![speed of sound of loneliness speed of sound of loneliness](https://i.ytimg.com/vi/hWlFa9M1GWA/maxresdefault.jpg)
At that time, all the other Vietnam songs were basic protest songs, made up to slap each other on the back like “Yeah, this is the right cause.” I don’t remember any other songs that talked about the soldiers at all. I tried to right a song about vets from their perspective.” John Prine (1034) “There’s no one person who was the basis for Sam Stone, more like three or four people like a couple of my buddies who came back from Vietnam and some of the guys I served with in the army. I saw a thing on the news one night where vets came home from Vietnam via San Francisco, some protestors spit on them and stuff which didn’t sit right by me.
![speed of sound of loneliness speed of sound of loneliness](https://i.ytimg.com/vi/5Bk8Cm53Ycg/maxresdefault.jpg)
But I had different guys, they all had different stories and I wanted to explain to myself what was happening with the veterans coming back from Vietnam. You still think you’re supposed to jump when a siren goes off.

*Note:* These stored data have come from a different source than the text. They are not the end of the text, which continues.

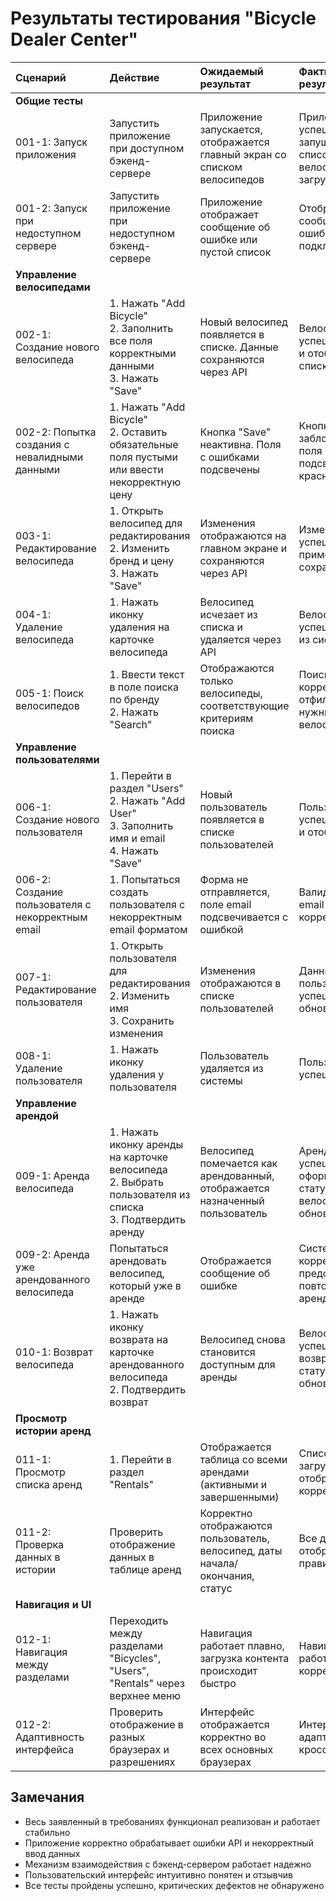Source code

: # Результаты тестирования "Bicycle Dealer Center"

| Сценарий | Действие | Ожидаемый результат | Фактический результат | Оценка |
| :--- | :--- | :--- | :--- | :--- |
| **Общие тесты** |
| 001-1: Запуск приложения | Запустить приложение при доступном бэкенд-сервере | Приложение запускается, отображается главный экран со списком велосипедов | Приложение успешно запущено, список велосипедов загружен | Тест пройден |
| 001-2: Запуск при недоступном сервере | Запустить приложение при недоступном бэкенд-сервере | Приложение отображает сообщение об ошибке или пустой список | Отображается сообщение об ошибке подключения | Тест пройден |
| **Управление велосипедами** |
| 002-1: Создание нового велосипеда | 1. Нажать "Add Bicycle" <br> 2. Заполнить все поля корректными данными <br> 3. Нажать "Save" | Новый велосипед появляется в списке. Данные сохраняются через API | Велосипед успешно создан и отображен в списке | Тест пройден |
| 002-2: Попытка создания с невалидными данными | 1. Нажать "Add Bicycle" <br> 2. Оставить обязательные поля пустыми или ввести некорректную цену | Кнопка "Save" неактивна. Поля с ошибками подсвечены | Кнопка заблокирована, поля подсвечены красным | Тест пройден |
| 003-1: Редактирование велосипеда | 1. Открыть велосипед для редактирования <br> 2. Изменить бренд и цену <br> 3. Нажать "Save" | Изменения отображаются на главном экране и сохраняются через API | Изменения успешно применены и сохранены | Тест пройден |
| 004-1: Удаление велосипеда | 1. Нажать иконку удаления на карточке велосипеда | Велосипед исчезает из списка и удаляется через API | Велосипед успешно удален из системы | Тест пройден |
| 005-1: Поиск велосипедов | 1. Ввести текст в поле поиска по бренду <br> 2. Нажать "Search" | Отображаются только велосипеды, соответствующие критериям поиска | Поиск работает корректно, отфильтрованы нужные велосипеды | Тест пройден |
| **Управление пользователями** |
| 006-1: Создание нового пользователя | 1. Перейти в раздел "Users" <br> 2. Нажать "Add User" <br> 3. Заполнить имя и email <br> 4. Нажать "Save" | Новый пользователь появляется в списке пользователей | Пользователь успешно создан и отображен | Тест пройден |
| 006-2: Создание пользователя с некорректным email | 1. Попытаться создать пользователя с некорректным email форматом | Форма не отправляется, поле email подсвечивается с ошибкой | Валидация email работает корректно | Тест пройден |
| 007-1: Редактирование пользователя | 1. Открыть пользователя для редактирования <br> 2. Изменить имя <br> 3. Сохранить изменения | Изменения отображаются в списке пользователей | Данные пользователя успешно обновлены | Тест пройден |
| 008-1: Удаление пользователя | 1. Нажать иконку удаления у пользователя | Пользователь удаляется из системы | Пользователь успешно удален | Тест пройден |
| **Управление арендой** |
| 009-1: Аренда велосипеда | 1. Нажать иконку аренды на карточке велосипеда <br> 2. Выбрать пользователя из списка <br> 3. Подтвердить аренду | Велосипед помечается как арендованный, отображается назначенный пользователь | Аренда успешно оформлена, статус велосипеда обновлен | Тест пройден |
| 009-2: Аренда уже арендованного велосипеда | Попытаться арендовать велосипед, который уже в аренде | Отображается сообщение об ошибке | Система корректно предотвращает повторную аренду | Тест пройден |
| 010-1: Возврат велосипеда | 1. Нажать иконку возврата на карточке арендованного велосипеда <br> 2. Подтвердить возврат | Велосипед снова становится доступным для аренды | Велосипед успешно возвращен, статус обновлен | Тест пройден |
| **Просмотр истории аренд** |
| 011-1: Просмотр списка аренд | 1. Перейти в раздел "Rentals" | Отображается таблица со всеми арендами (активными и завершенными) | Список аренд загружается и отображается корректно | Тест пройден |
| 011-2: Проверка данных в истории | Проверить отображение данных в таблице аренд | Корректно отображаются пользователь, велосипед, даты начала/окончания, статус | Все данные отображаются правильно | Тест пройден |
| **Навигация и UI** |
| 012-1: Навигация между разделами | Переходить между разделами "Bicycles", "Users", "Rentals" через верхнее меню | Навигация работает плавно, загрузка контента происходит быстро | Навигация работает корректно | Тест пройден |
| 012-2: Адаптивность интерфейса | Проверить отображение в разных браузерах и разрешениях | Интерфейс отображается корректно во всех основных браузерах | Интерфейс адаптивен и кроссбраузерен | Тест пройден |

## Замечания
* Весь заявленный в требованиях функционал реализован и работает стабильно
* Приложение корректно обрабатывает ошибки API и некорректный ввод данных
* Механизм взаимодействия с бэкенд-сервером работает надежно
* Пользовательский интерфейс интуитивно понятен и отзывчив
* Все тесты пройдены успешно, критических дефектов не обнаружено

#SPEED OF SOUND OF LONELINESS HOW TO#
They’d come home and it’s almost like the way people talk about being incarcerated – when they get out they don’t tell them how to live out on the street…you’re training to go into the military is so intense, they take your individuality away from you then they leave you hanging like that when you get out. It was like this tension and then they had nothing to do so they just got high all the time. Just being over there going day after day with nothing happening then you’d be walking to get a beer with a buddy and he’d step on a mine. About five of my buddies who got drafted at the same time, a lot of them ended up in Vietnam, they came home but none of them were ever the same people, regardless of whether they were in combat or anywhere near it. And when it came the day for us to get our orders, me and three other guys got our orders for Germany. I got drafted in January of ’66 just after LBJ had committed or gone from 23,000 troops in Vietnam to 250,000 and everybody who just got drafted thought, “that’s where we’re going.” They sent me to Fort Polk, Louisiana to trawl round the swamp so I figured, “this is where I’m going,” they’re teaching you all of this, you know.